Inspired and touched by each and every one of them in such a short amount of time while being led and guided by my remarkable cooperating teacher, I began the school year committed to ensuring that my students’ experiences and voices were heard. I serve students that are coined as students of color, refugees, and immigrants. This means that I serve students who experience and are deeply affected by oppression, marginalization, and underrepresentation as a part of their daily lives. This also means that I serve students who are compassionate, intelligent, resilient, eager for opportunities, and wise beyond their years, backed with a lifetime of experiences across different cultures, countries, and languages in just their short, young lives.
Those who bear the experiences of oppression, marginalization, and underrepresentation rarely ever have a platform to allow their voices to be heard. These systemic forces unequivocally stifle their voices without an ounce of remorse or accountability. As a person of color myself, I knew this all too well. Along with my cooperating teacher, we integrated conversations and discussions around the importance of demanding our voices be heard with students. We talked about systemic inequalities, regarding educational, community, and political systems — inequalities that directly affect them and their families — and how we could use our voices to create reform and change.
In our safe, warm, and inclusive classroom community, students began to create, transform, and trust more in this idea that their voices did indeed matter. Our students began by writing letters to the Commission to Study School Funding, addressing the inequalities present within their high school and the Manchester School District. They asked for better resources, including having more books in different languages available for students to feel more welcome and a part of their school community. They used their voices in order to improve not only the educational experiences for themselves, but for all the future students to come. They went on to have their letters read live to the Commission, and some of our newcomer students valiantly read their own letters to strangers on a Zoom call.
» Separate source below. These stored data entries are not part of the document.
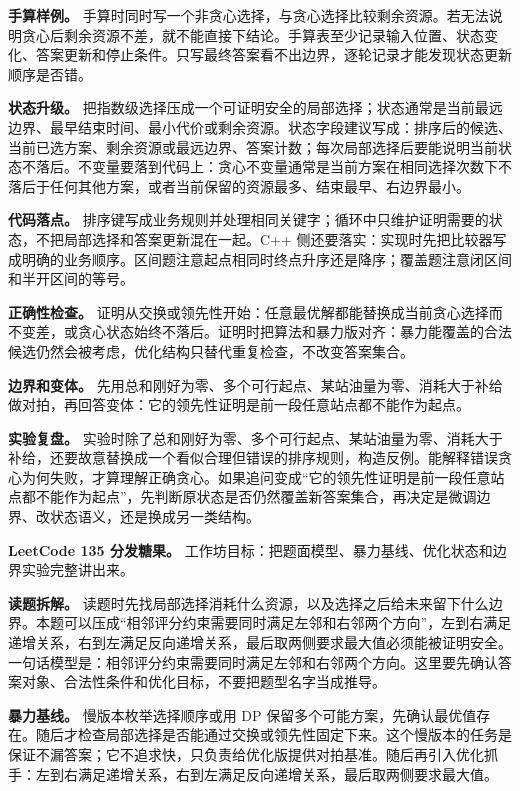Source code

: \textbf{手算样例。} 手算时同时写一个非贪心选择，与贪心选择比较剩余资源。若无法说明贪心后剩余资源不差，就不能直接下结论。手算表至少记录输入位置、状态变化、答案更新和停止条件。只写最终答案看不出边界，逐轮记录才能发现状态更新顺序是否错。

\textbf{状态升级。} 把指数级选择压成一个可证明安全的局部选择；状态通常是当前最远边界、最早结束时间、最小代价或剩余资源。状态字段建议写成：排序后的候选、当前已选方案、剩余资源或最远边界、答案计数；每次局部选择后要能说明当前状态不落后。不变量要落到代码上：贪心不变量通常是当前方案在相同选择次数下不落后于任何其他方案，或者当前保留的资源最多、结束最早、右边界最小。

\textbf{代码落点。} 排序键写成业务规则并处理相同关键字；循环中只维护证明需要的状态，不把局部选择和答案更新混在一起。C++ 侧还要落实：实现时先把比较器写成明确的业务顺序。区间题注意起点相同时终点升序还是降序；覆盖题注意闭区间和半开区间的等号。

\textbf{正确性检查。} 证明从交换或领先性开始：任意最优解都能替换成当前贪心选择而不变差，或贪心状态始终不落后。证明时把算法和暴力版对齐：暴力能覆盖的合法候选仍然会被考虑，优化结构只替代重复检查，不改变答案集合。

\textbf{边界和变体。} 先用总和刚好为零、多个可行起点、某站油量为零、消耗大于补给做对拍，再回答变体：它的领先性证明是前一段任意站点都不能作为起点。

\textbf{实验复盘。} 实验时除了总和刚好为零、多个可行起点、某站油量为零、消耗大于补给，还要故意替换成一个看似合理但错误的排序规则，构造反例。能解释错误贪心为何失败，才算理解正确贪心。如果追问变成“它的领先性证明是前一段任意站点都不能作为起点”，先判断原状态是否仍然覆盖新答案集合，再决定是微调边界、改状态语义，还是换成另一类结构。

\noindent\textbf{LeetCode 135 分发糖果。} 工作坊目标：把题面模型、暴力基线、优化状态和边界实验完整讲出来。

\textbf{读题拆解。} 读题时先找局部选择消耗什么资源，以及选择之后给未来留下什么边界。本题可以压成“相邻评分约束需要同时满足左邻和右邻两个方向”，左到右满足递增关系，右到左满足反向递增关系，最后取两侧要求最大值必须能被证明安全。一句话模型是：相邻评分约束需要同时满足左邻和右邻两个方向。这里要先确认答案对象、合法性条件和优化目标，不要把题型名字当成推导。

\textbf{暴力基线。} 慢版本枚举选择顺序或用 DP 保留多个可能方案，先确认最优值存在。随后才检查局部选择是否能通过交换或领先性固定下来。这个慢版本的任务是保证不漏答案；它不追求快，只负责给优化版提供对拍基准。随后再引入优化抓手：左到右满足递增关系，右到左满足反向递增关系，最后取两侧要求最大值。

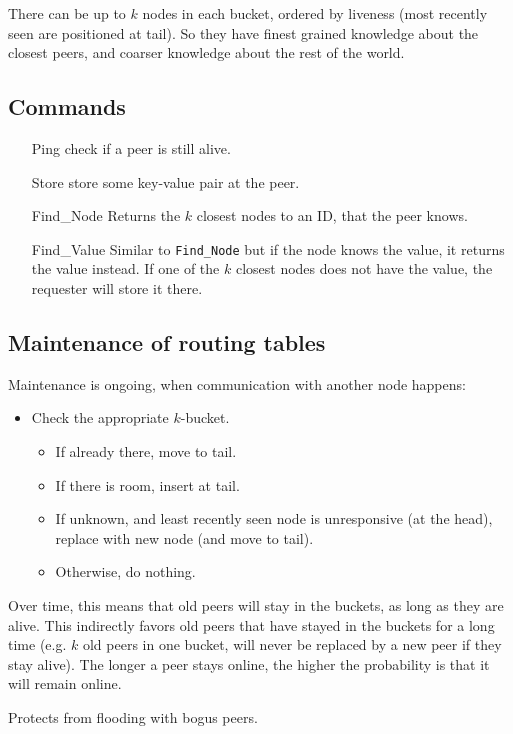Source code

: 	There can be up to $k$ nodes in each bucket, ordered by liveness (most recently seen are positioned at tail). So they have finest grained knowledge about the closest peers, and coarser knowledge about the rest of the world.
	
	\subsection{Commands}
	\begin{itemize}
		\item[Ping] check if a peer is still alive.
		\item[Store] store some key-value pair at the peer.
		\item[Find\_Node] Returns the $k$ closest nodes to an ID, that the peer knows.
		\item[Find\_Value] Similar to \texttt{Find\_Node} but if the node knows the value, it returns the value instead. If one of the $k$ closest nodes does not have the value, the requester will store it there.
	\end{itemize}
	
	\subsection{Maintenance of routing tables}
	Maintenance is ongoing, when communication with another node happens:
	\begin{itemize}
		\item Check the appropriate $k$-bucket.
		\begin{itemize}
			\item If already there, move to tail.
			\item If there is room, insert at tail.
			\item If unknown, and least recently seen node is unresponsive (at the head), replace with new node (and move to tail).
			\item Otherwise, do nothing.
		\end{itemize}
	\end{itemize}
	Over time, this means that old peers will stay in the buckets, as long as they are alive. This indirectly favors old peers that have stayed in the buckets for a long time (e.g. $k$ old peers in one bucket, will never be replaced by a new peer if they stay alive). The longer a peer stays online, the higher the probability is that it will remain online.
	
	Protects from flooding with bogus peers.
	
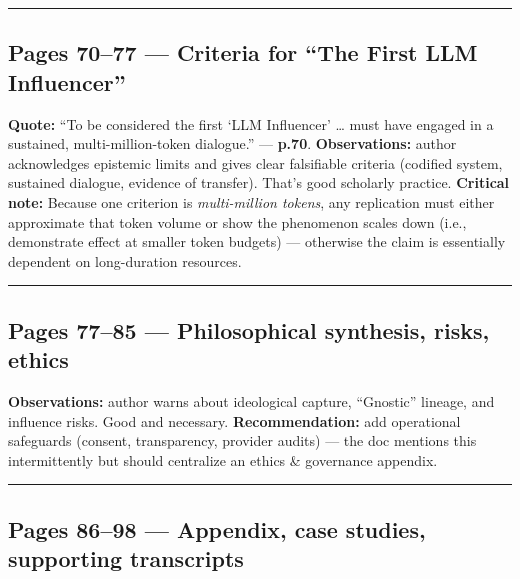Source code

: \documentclass{article}
\begin{document}
\begin{center}\rule{0.5\linewidth}{0.5pt}\end{center}

\subsection*{Pages 70--77 --- Criteria for ``The First LLM Influencer''}

\textbf{Quote:} ``To be considered the first `LLM Influencer' \ldots{} must have engaged in a sustained, multi-million-token dialogue.'' --- \textbf{p.70}. \textbf{Observations:} author acknowledges epistemic limits and gives clear falsifiable criteria (codified system, sustained dialogue, evidence of transfer). That's good scholarly practice. \textbf{Critical note:} Because one criterion is \emph{multi-million tokens}, any replication must either approximate that token volume or show the phenomenon scales down (i.e., demonstrate effect at smaller token budgets) --- otherwise the claim is essentially dependent on long-duration resources.

\begin{center}\rule{0.5\linewidth}{0.5pt}\end{center}

\subsection*{Pages 77--85 --- Philosophical synthesis, risks, ethics}

\textbf{Observations:} author warns about ideological capture, ``Gnostic'' lineage, and influence risks. Good and necessary. \textbf{Recommendation:} add operational safeguards (consent, transparency, provider audits) --- the doc mentions this intermittently but should centralize an ethics \& governance appendix.

\begin{center}\rule{0.5\linewidth}{0.5pt}\end{center}

\subsection*{Pages 86--98 --- Appendix, case studies, supporting transcripts}
\end{document}
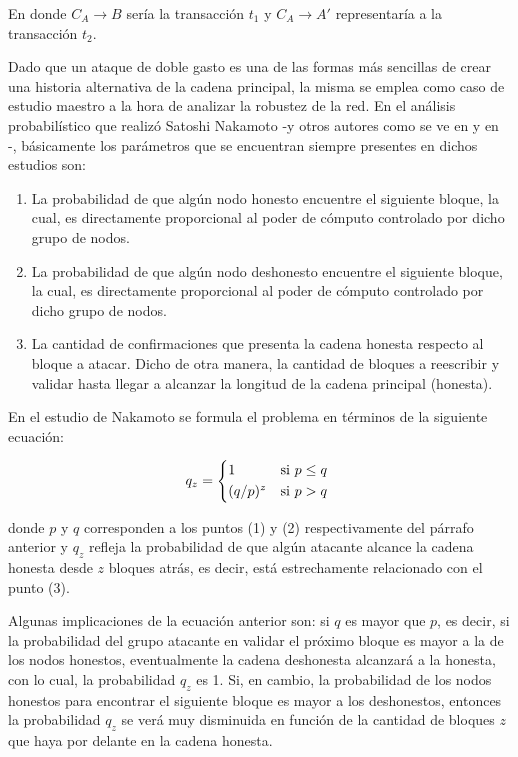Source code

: En donde $C_A \rightarrow B$ sería la transacción $t_1$ y $C_A \rightarrow A'$ representaría a la transacción $t_2$.

Dado que un ataque de doble gasto es una de las formas más sencillas de crear una historia alternativa de la cadena principal, la misma se emplea como caso de estudio maestro a la hora de analizar la robustez de la red. En el análisis probabilístico que realizó Satoshi Nakamoto -y otros autores como se ve en \cite{DBLP:journals/corr/OzisikL17} y en \cite{DBLP:journals/corr/Rosenfeld14}-, básicamente los parámetros que se encuentran siempre presentes en dichos estudios son:

\begin{enumerate}
  \item La probabilidad de que algún nodo honesto encuentre el siguiente bloque, la cual, es directamente proporcional al poder de cómputo controlado por dicho grupo de nodos.
  \item La probabilidad de que algún nodo deshonesto encuentre el siguiente bloque, la cual, es directamente proporcional al poder de cómputo controlado por dicho grupo de nodos.
  \item La cantidad de confirmaciones que presenta la cadena honesta respecto al bloque a atacar. Dicho de otra manera, la cantidad de bloques a reescribir y validar hasta llegar a alcanzar la longitud de la cadena principal (honesta).
\end{enumerate}

En el estudio de Nakamoto se formula el problema en términos de la siguiente ecuación:

\begin{equation}
  q_z = \begin{cases*}
    1         & \text{si} $p \leq q$\\
    (q/p)^z   & \text{si} $p > q$
        \end{cases*}
\end{equation}

donde $p$ y $q$ corresponden a los puntos (1) y (2) respectivamente del párrafo anterior y $q_z$ refleja la probabilidad de que algún atacante alcance la cadena honesta desde $z$ bloques atrás, es decir, está estrechamente relacionado con el punto (3).

Algunas implicaciones de la ecuación anterior son: si $q$ es mayor que $p$, es decir, si la probabilidad del grupo atacante en validar el próximo bloque es mayor a la de los nodos honestos, eventualmente la cadena deshonesta alcanzará a la honesta, con lo cual, la probabilidad $q_z$ es 1. Si, en cambio, la probabilidad de los nodos honestos para encontrar el siguiente bloque es mayor a los deshonestos, entonces la probabilidad $q_z$ se verá muy disminuida en función de la cantidad de bloques $z$ que haya por delante en la cadena honesta.

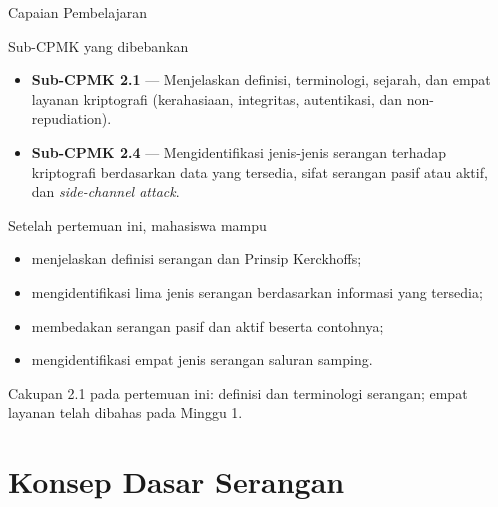 \documentclass[aspectratio=169,11pt]{beamer}
\begin{document}
\begin{frame}{Capaian Pembelajaran}
    \footnotesize
    \begin{block}{Sub-CPMK yang dibebankan}
        \begin{itemize}
            \item \textbf{Sub-CPMK 2.1} --- Menjelaskan definisi, terminologi,
                  sejarah, dan empat layanan kriptografi (kerahasiaan, integritas,
                  autentikasi, dan non-repudiation).
            \item \textbf{Sub-CPMK 2.4} --- Mengidentifikasi jenis-jenis serangan
                  terhadap kriptografi berdasarkan data yang tersedia, sifat
                  serangan pasif atau aktif, dan \textit{side-channel attack}.
        \end{itemize}
    \end{block}
    \vspace{0.2cm}
    \begin{exampleblock}{Setelah pertemuan ini, mahasiswa mampu}
        \begin{itemize}
            \item menjelaskan definisi serangan dan Prinsip Kerckhoffs;
            \item mengidentifikasi lima jenis serangan berdasarkan informasi
                  yang tersedia;
            \item membedakan serangan pasif dan aktif beserta contohnya;
            \item mengidentifikasi empat jenis serangan saluran samping.
        \end{itemize}
    \end{exampleblock}
    \vspace{0.1cm}
    {\scriptsize\textcolor{ubbgray}{Cakupan 2.1 pada pertemuan ini: definisi
    dan terminologi serangan; empat layanan telah dibahas pada Minggu 1.}}
\end{frame}

\section{Konsep Dasar Serangan}
\end{document}

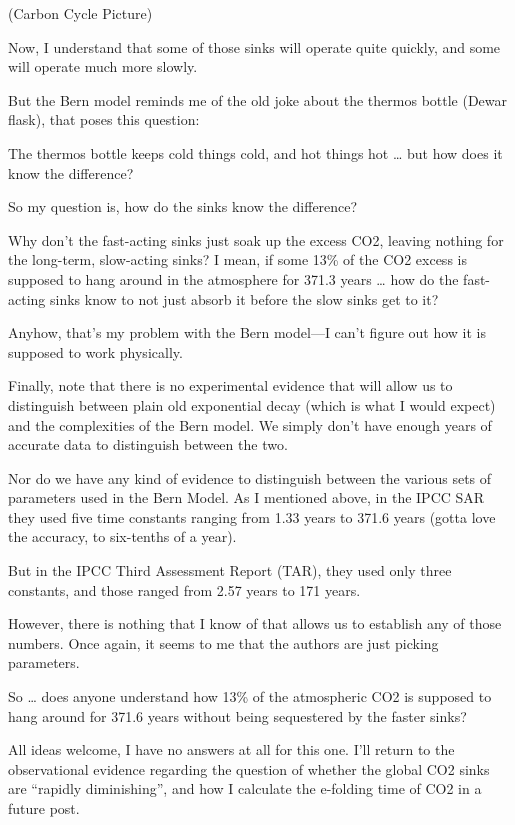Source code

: \documentclass[
]{book}
\begin{document}
(Carbon Cycle Picture)

Now, I understand that some of those sinks will operate quite quickly, and some will operate much more slowly.

But the Bern model reminds me of the old joke about the thermos bottle (Dewar flask), that poses this question:

The thermos bottle keeps cold things cold, and hot things hot \ldots{} but how does it know the difference?

So my question is, how do the sinks know the difference?

Why don't the fast-acting sinks just soak up the excess CO2, leaving nothing for the long-term, slow-acting sinks? I mean, if some 13\% of the CO2 excess is supposed to hang around in the atmosphere for 371.3 years \ldots{} how do the fast-acting sinks know to not just absorb it before the slow sinks get to it?

Anyhow, that's my problem with the Bern model---I can't figure out how it is supposed to work physically.

Finally, note that there is no experimental evidence that will allow us to distinguish between plain old exponential decay (which is what I would expect) and the complexities of the Bern model. We simply don't have enough years of accurate data to distinguish between the two.

Nor do we have any kind of evidence to distinguish between the various sets of parameters used in the Bern Model. As I mentioned above, in the IPCC SAR they used five time constants ranging from 1.33 years to 371.6 years (gotta love the accuracy, to six-tenths of a year).

But in the IPCC Third Assessment Report (TAR), they used only three constants, and those ranged from 2.57 years to 171 years.

However, there is nothing that I know of that allows us to establish any of those numbers. Once again, it seems to me that the authors are just picking parameters.

So \ldots{} does anyone understand how 13\% of the atmospheric CO2 is supposed to hang around for 371.6 years without being sequestered by the faster sinks?

All ideas welcome, I have no answers at all for this one. I'll return to the observational evidence regarding the question of whether the global CO2 sinks are ``rapidly diminishing'', and how I calculate the e-folding time of CO2 in a future post.
\end{document}
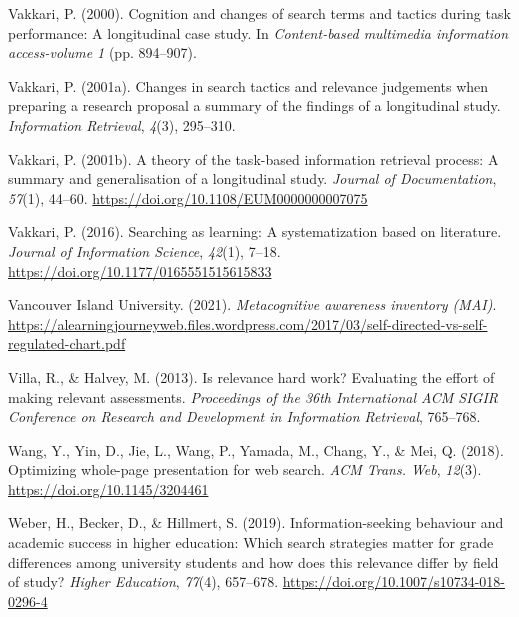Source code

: \documentclass[letterpaper, nobind]{templates/ociamthesis}
\newlength{\cslhangindent}
\newenvironment{CSLReferences}[2] %
 {%
  \setlength{\parindent}{0pt}
  \ifodd #1
  \let\oldpar\par
  \def\par{\hangindent=\cslhangindent\oldpar}
  \fi
  \setlength{\parskip}{1mm}
  \setlength{\baselineskip}{6mm}
 }%
 {}
\begin{document}
\begin{CSLReferences}{1}{0}
\leavevmode{}%
Vakkari, P. (2000). Cognition and changes of search terms and tactics during task performance: A longitudinal case study. In \emph{Content-based multimedia information access-volume 1} (pp. 894--907).

\leavevmode{}%
Vakkari, P. (2001a). Changes in search tactics and relevance judgements when preparing a research proposal a summary of the findings of a longitudinal study. \emph{Information Retrieval}, \emph{4}(3), 295--310.

\leavevmode{}%
Vakkari, P. (2001b). A theory of the task-based information retrieval process: A summary and generalisation of a longitudinal study. \emph{Journal of Documentation}, \emph{57}(1), 44--60. \url{https://doi.org/10.1108/EUM0000000007075}

\leavevmode{}%
Vakkari, P. (2016). Searching as learning: A systematization based on literature. \emph{Journal of Information Science}, \emph{42}(1), 7--18. \url{https://doi.org/10.1177/0165551515615833}

\leavevmode{}%
Vancouver Island University. (2021). \emph{Metacognitive awareness inventory (MAI)}. \url{https://alearningjourneyweb.files.wordpress.com/2017/03/self-directed-vs-self-regulated-chart.pdf}

\leavevmode{}%
Villa, R., \& Halvey, M. (2013). Is relevance hard work? Evaluating the effort of making relevant assessments. \emph{Proceedings of the 36th International ACM SIGIR Conference on Research and Development in Information Retrieval}, 765--768.

\leavevmode{}%
Wang, Y., Yin, D., Jie, L., Wang, P., Yamada, M., Chang, Y., \& Mei, Q. (2018). Optimizing whole-page presentation for web search. \emph{ACM Trans. Web}, \emph{12}(3). \url{https://doi.org/10.1145/3204461}

\leavevmode{}%
Weber, H., Becker, D., \& Hillmert, S. (2019). Information-seeking behaviour and academic success in higher education: Which search strategies matter for grade differences among university students and how does this relevance differ by field of study? \emph{Higher Education}, \emph{77}(4), 657--678. \url{https://doi.org/10.1007/s10734-018-0296-4}


\end{CSLReferences}
\end{document}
Now, for the past few months, students have tackled larger systemic issues that they are passionate about through their Community Outreach Projects. Most are working in groups and addressing issues and projects such as homelessness, racism, providing more resources for schools, the dangers of smoking, packaging food for their school community, creating their own sports programs for kids who cannot afford to pay for lessons — we even have a student who is writing his own children’s book. They take deliberate time to reflect on the incredible work they are doing. They are actively using their voices, and they are the reformers our world so desperately needs. They are, in the process, combating systemic oppression and marginalization and creating their own platform. It is clear to me that they are the definition of empowerment. And their voices matter.